─── Data ───
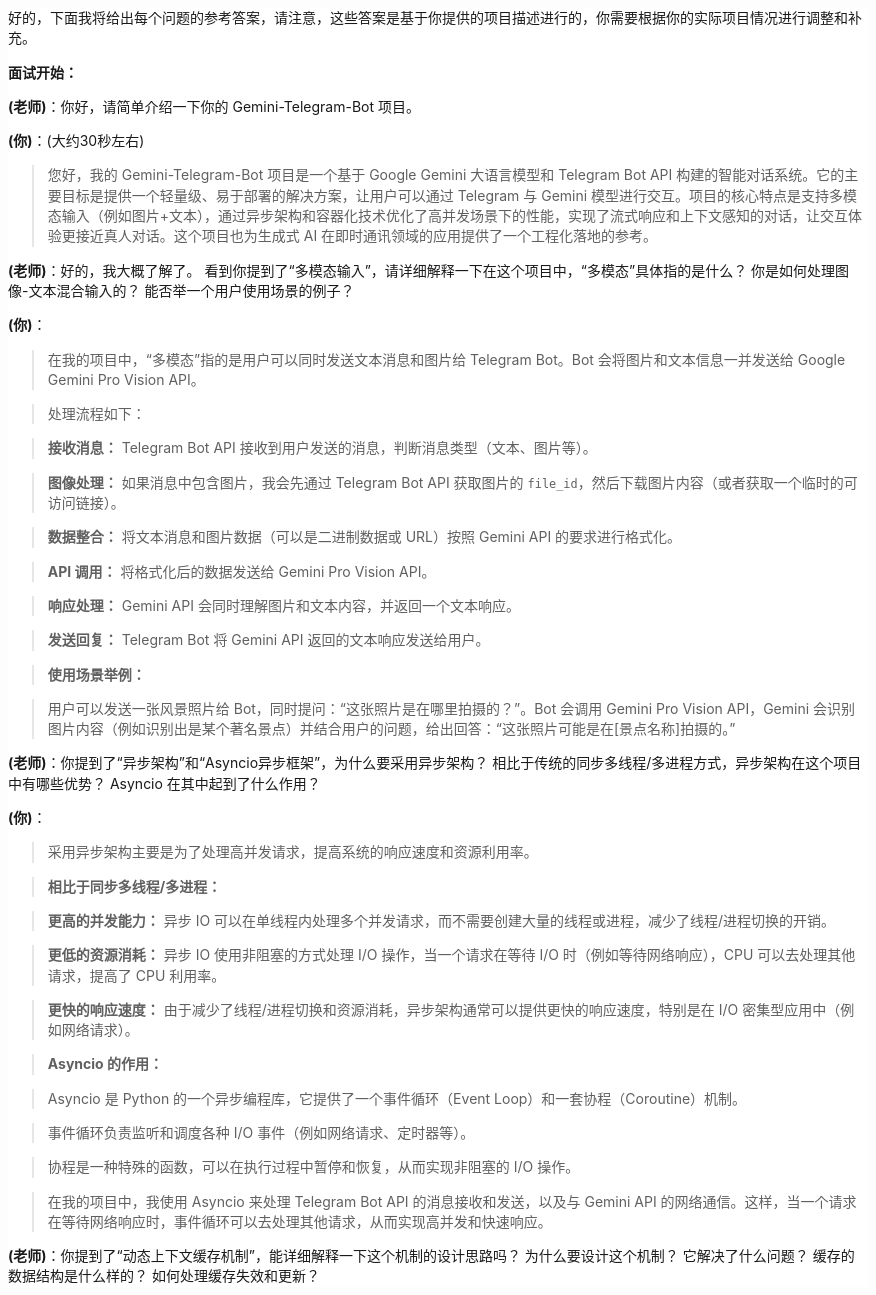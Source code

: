 好的，下面我将给出每个问题的参考答案，请注意，这些答案是基于你提供的项目描述进行的，你需要根据你的实际项目情况进行调整和补充。

**面试开始：**

**(老师)**：你好，请简单介绍一下你的 Gemini-Telegram-Bot 项目。

**(你)**：(大约30秒左右)

>   您好，我的 Gemini-Telegram-Bot 项目是一个基于 Google Gemini 大语言模型和 Telegram Bot API 构建的智能对话系统。它的主要目标是提供一个轻量级、易于部署的解决方案，让用户可以通过 Telegram 与 Gemini 模型进行交互。项目的核心特点是支持多模态输入（例如图片+文本），通过异步架构和容器化技术优化了高并发场景下的性能，实现了流式响应和上下文感知的对话，让交互体验更接近真人对话。这个项目也为生成式 AI 在即时通讯领域的应用提供了一个工程化落地的参考。

**(老师)**：好的，我大概了解了。 看到你提到了“多模态输入”，请详细解释一下在这个项目中，“多模态”具体指的是什么？ 你是如何处理图像-文本混合输入的？ 能否举一个用户使用场景的例子？

**(你)**：

>   在我的项目中，“多模态”指的是用户可以同时发送文本消息和图片给 Telegram Bot。Bot 会将图片和文本信息一并发送给 Google Gemini Pro Vision API。

>   处理流程如下：

>   **接收消息：** Telegram Bot API 接收到用户发送的消息，判断消息类型（文本、图片等）。

>   **图像处理：** 如果消息中包含图片，我会先通过 Telegram Bot API 获取图片的 `file_id`，然后下载图片内容（或者获取一个临时的可访问链接）。

>   **数据整合：** 将文本消息和图片数据（可以是二进制数据或 URL）按照 Gemini API 的要求进行格式化。

>   **API 调用：** 将格式化后的数据发送给 Gemini Pro Vision API。

>   **响应处理：** Gemini API 会同时理解图片和文本内容，并返回一个文本响应。

>   **发送回复：** Telegram Bot 将 Gemini API 返回的文本响应发送给用户。

>   **使用场景举例：**

>   用户可以发送一张风景照片给 Bot，同时提问：“这张照片是在哪里拍摄的？”。Bot 会调用 Gemini Pro Vision API，Gemini 会识别图片内容（例如识别出是某个著名景点）并结合用户的问题，给出回答：“这张照片可能是在[景点名称]拍摄的。”

**(老师)**：你提到了“异步架构”和“Asyncio异步框架”，为什么要采用异步架构？ 相比于传统的同步多线程/多进程方式，异步架构在这个项目中有哪些优势？ Asyncio 在其中起到了什么作用？

**(你)**：

>   采用异步架构主要是为了处理高并发请求，提高系统的响应速度和资源利用率。

>   **相比于同步多线程/多进程：**

>   **更高的并发能力：** 异步 IO 可以在单线程内处理多个并发请求，而不需要创建大量的线程或进程，减少了线程/进程切换的开销。

>   **更低的资源消耗：** 异步 IO 使用非阻塞的方式处理 I/O 操作，当一个请求在等待 I/O 时（例如等待网络响应），CPU 可以去处理其他请求，提高了 CPU 利用率。

>   **更快的响应速度：** 由于减少了线程/进程切换和资源消耗，异步架构通常可以提供更快的响应速度，特别是在 I/O 密集型应用中（例如网络请求）。

>   **Asyncio 的作用：**

>   Asyncio 是 Python 的一个异步编程库，它提供了一个事件循环（Event Loop）和一套协程（Coroutine）机制。

>   事件循环负责监听和调度各种 I/O 事件（例如网络请求、定时器等）。

>   协程是一种特殊的函数，可以在执行过程中暂停和恢复，从而实现非阻塞的 I/O 操作。

>   在我的项目中，我使用 Asyncio 来处理 Telegram Bot API 的消息接收和发送，以及与 Gemini API 的网络通信。这样，当一个请求在等待网络响应时，事件循环可以去处理其他请求，从而实现高并发和快速响应。

**(老师)**：你提到了“动态上下文缓存机制”，能详细解释一下这个机制的设计思路吗？ 为什么要设计这个机制？ 它解决了什么问题？ 缓存的数据结构是什么样的？ 如何处理缓存失效和更新？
───
*Task details:* Read the records above. Show each line that has the string "Vision".

*Exercise response:*
>   在我的项目中，“多模态”指的是用户可以同时发送文本消息和图片给 Telegram Bot。Bot 会将图片和文本信息一并发送给 Google Gemini Pro Vision API。
>   **API 调用：** 将格式化后的数据发送给 Gemini Pro Vision API。
>   用户可以发送一张风景照片给 Bot，同时提问：“这张照片是在哪里拍摄的？”。Bot 会调用 Gemini Pro Vision API，Gemini 会识别图片内容（例如识别出是某个著名景点）并结合用户的问题，给出回答：“这张照片可能是在[景点名称]拍摄的。”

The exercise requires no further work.